A ordem reina em Varsóvia, anunciou o ministro Sebastini na Câmara francesa quando, depois de um terrível assalto sobre o bairro de Praga, a soldadesca de Suvarov entrou na capital polonesa para começar o seu trabalho de carrascos contra os insurgentes.
“A ordem reina em Berlim!”, proclama triunfalmente a imprensa burguesa entre nós, bem como os ministros Ebert e Noske e os oficiais das tropas vitoriosas, para quem a gentalha pequeno-burguesa de Berlim agita os lenços e emite os seus hurras. A glória e a honra das armas alemãs estão a salvo perante a história mundial.

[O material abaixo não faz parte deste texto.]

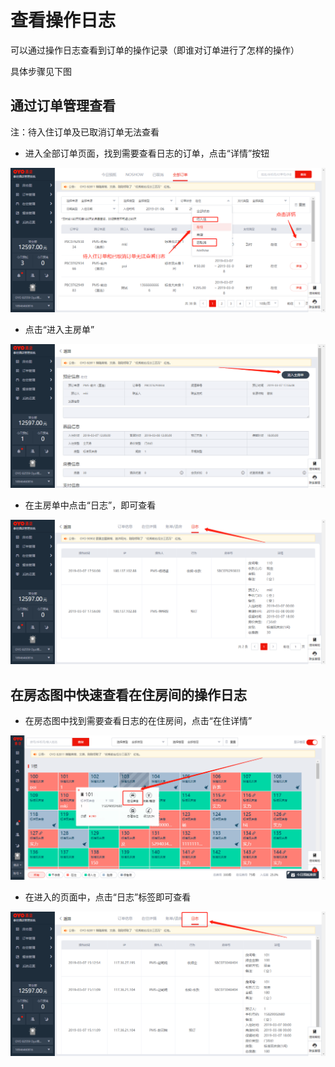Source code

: # 查看操作日志

可以通过操作日志查看到订单的操作记录（即谁对订单进行了怎样的操作）

具体步骤见下图

## 通过订单管理查看

注：待入住订单及已取消订单无法查看

* 进入全部订单页面，找到需要查看日志的订单，点击“详情”按钮

![](../.gitbook/assets/image%20%28170%29.png)

* 点击“进入主房单”

![](../.gitbook/assets/image%20%28329%29.png)

* 在主房单中点击“日志”，即可查看

![](../.gitbook/assets/image%20%2822%29.png)

## 在房态图中快速查看在住房间的操作日志

* 在房态图中找到需要查看日志的在住房间，点击“在住详情”

![](../.gitbook/assets/image%20%28323%29.png)

* 在进入的页面中，点击“日志”标签即可查看

![](../.gitbook/assets/image%20%28183%29.png)

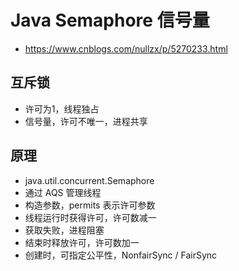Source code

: # Java Semaphore 信号量
- https://www.cnblogs.com/nullzx/p/5270233.html

## 互斥锁
- 许可为1，线程独占
- 信号量，许可不唯一，进程共享

## 原理
- java.util.concurrent.Semaphore
- 通过 AQS 管理线程
- 构造参数，permits 表示许可参数
- 线程运行时获得许可，许可数减一
- 获取失败，进程阻塞
- 结束时释放许可，许可数加一
- 创建时，可指定公平性，NonfairSync / FairSync

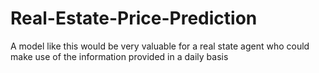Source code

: # Real-Estate-Price-Prediction
A model like this would be very valuable for a real state agent who  could make use of the information provided in a daily basis 
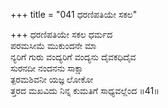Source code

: +++
title = "041 ಧರಣಿಪತಿಯೇ ಸಕಲ"

+++
ಧರಣಿಪತಿಯೇ ಸಕಲ ಧರ್ಮದ   
ಪರಮಸೀಮೆ ಮುಕುಂದನೇ ಮಾ  
ನ್ಯರಿಗೆ ಗುರು ವಂದ್ಯರಿಗೆ ವಂದ್ಯನು ದೈವಕಧಿದೈವ  
ಸುರನದೀ ನಂದನನು ಸಾಕ್ಷಾ  
ತ್ಪರಮಶಿವನೀ ಯಜ್ಞ ಲೋಕೋ  
ತ್ತರದ ಮಖವಿದು ನಿನ್ನ ಕುಮತಿಗೆ ಸಾಧ್ಯವಲ್ಲೆಂದ    ॥41॥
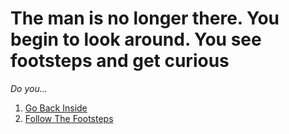# The man is no longer there. You begin to look around. You see footsteps and get curious 

_Do you..._  

1. [Go Back Inside](man-enters.md)
2. [Follow The Footsteps](firstending.md)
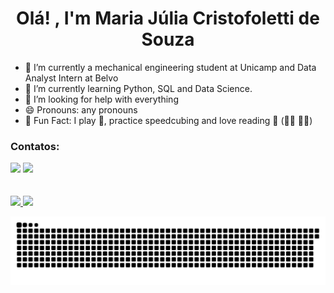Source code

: <!--### Olá! 👋 <img src="https://raw.githubusercontent.com/kaueMarques/kaueMarques/master/hi.gif" width="30px">
-->

<h1 align="center">Olá! , I'm Maria Júlia Cristofoletti de Souza</h1>
<!-- <h3 align="center">I'm starting to program, looking for new experiences</h3>  -->


- 🔭 I’m currently a mechanical engineering student at Unicamp and Data Analyst Intern at Belvo
- 🌱 I’m currently learning Python, SQL and Data Science.
- 🤔 I’m looking for help with everything 
- 😄 Pronouns: any pronouns 
- 🌈 Fun Fact: I play 🎸, practice speedcubing and love reading 📖 (🏳️‍🌈 🏳️‍⚧️)

### Contatos:

<div>
<a href = "mailto:mjuliacsouza@gmail.com"><img src="https://img.shields.io/badge/Gmail-D14836?style=for-the-badge&logo=gmail&logoColor=white" target="_blank"></a>
<a href="[https://www.linkedin.com/in/seu-usuário-linkedln-aqui](https://www.linkedin.com/in/maria-júlia-cristofoletti/)" target="_blank"><img src="https://img.shields.io/badge/-LinkedIn-%230077B5?style=for-the-badge&logo=linkedin&logoColor=white" target="_blank"></a>   
</div>
<br></br>
<div>
<a href="https://github.com/seu-usuário-aqui">
<img height="180em" src="https://github-readme-stats.vercel.app/api/top-langs/?username=mjuliacsouza&layout=compact&langs_count=7&theme=dracula"/>
<img height="180em" src="https://github-readme-stats.vercel.app/api?username=mjuliacsouza&show_icons=true&theme=dracula&include_all_commits=true&count_private=true"/>
</div>
    
![Snake animation](https://github.com/mjuliacsouza/mjuliacsouza/blob/output/github-contribution-grid-snake.svg)
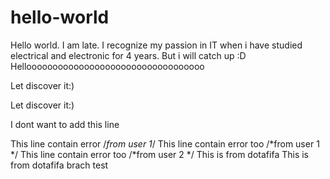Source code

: # hello-world
Hello world. I am late. I recognize my passion in IT when i have studied electrical and electronic for 4 years. But i will catch up :D Helloooooooooooooooooooooooooooooooooo

Let discover it:)


Let discover it:)

I dont want to add this line

This line contain error /*from user 1*/
This line contain error too /*from user 1 */
This line contain error too /*from user 2 */
This is from dotafifa
This is from dotafifa brach test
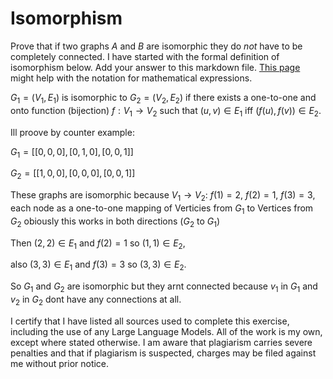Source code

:# Isomorphism

Prove that if two graphs $A$ and $B$ are isomorphic they do *not* have to
be completely connected. I have started with the formal definition of
isomorphism below. Add your answer to this markdown file. [This
page](https://docs.github.com/en/get-started/writing-on-github/working-with-advanced-formatting/writing-mathematical-expressions)
might help with the notation for mathematical expressions.

$G_1=(V_1 , E_1)$ is isomorphic to $G_2 = (V_2, E_2)$ if there exists a
one-to-one and onto function (bijection) $f: V_1 \rightarrow V_2$ such that $(u,v)
\in E_1$ iff $(f(u),f(v)) \in E_2$.

Ill proove by counter example:

$G_1 = [
    [0,0,0],
    [0,1,0],
    [0,0,1]
]$

$G_2 = [
    [1,0,0],
    [0,0,0],
    [0,0,1]
]$

These graphs are isomorphic because
$V_1 \rightarrow V_2$:
$f(1) = 2$,
$f(2) = 1$,
$f(3) = 3$,
each node as a one-to-one mapping of Verticies from $G_1$ to Vertices from $G_2$ obiously this works in both directions ($G_2$ to $G_1$)

Then $(2,2) \in E_1$ and $f(2) = 1$ so $(1,1) \in E_2$,

also $(3,3) \in E_1$ and $f(3) = 3$ so $(3,3) \in E_2$. 

So $G_1$ and $G_2$ are isomorphic but they arnt connected because $v_1$ in $G_1$ and $v_2$ in $G_2$ dont have any connections at all.

I certify that I have listed all sources used to complete this exercise, including the use of any Large Language Models. All of the work is my own, except where stated otherwise. I am aware that plagiarism carries severe penalties and that if plagiarism is suspected, charges may be filed against me without prior notice.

Os que combateram miseravelmente no Flandres e em Argonne podem agora restabelecer o seu nome mediante a brilhante vitória atingida sobre trezentos espartaquistas que lhes resistiram no prédio do [jornal socialdemocrata] Vorwaerts. As primeiras e gloriosas irrupções das tropas inimigas na Bélgica e os tempos do general Von Emmich, o imortal vencedor de Lieja, tornaram-se pálidos ao serem comparados com este das façanhas efetivadas pelos Reinhardt e os seus “camaradas” nas ruas de Berlim. Os delegados dos sitiados no Vorwaerts, enviados como parlamentares para tratarem da sua rendição, foram destroçados a pancadas de garrote pela soldadesca governamental, e isto aconteceu até tal ponto que não foi possível reconhecer os seus cadáveres. Quanto aos prisioneiros, foram pendurados dos muros e assassinados de tal maneira que muitos deles tinham o cérebro fora do seu crânio. Quem lembraria ainda, depois destes fatos gloriosos, nas vergonhosas derrotas impingidas aos alemães pelos franceses, os ingleses e os americanos? Spartacus é o inimigo e Berlim o campo de batalha em que somente sabem vencer os nossos oficiais. Noske, “o operário”, é o general que sabe organizar a vitória ali onde Lundendorff fracassa.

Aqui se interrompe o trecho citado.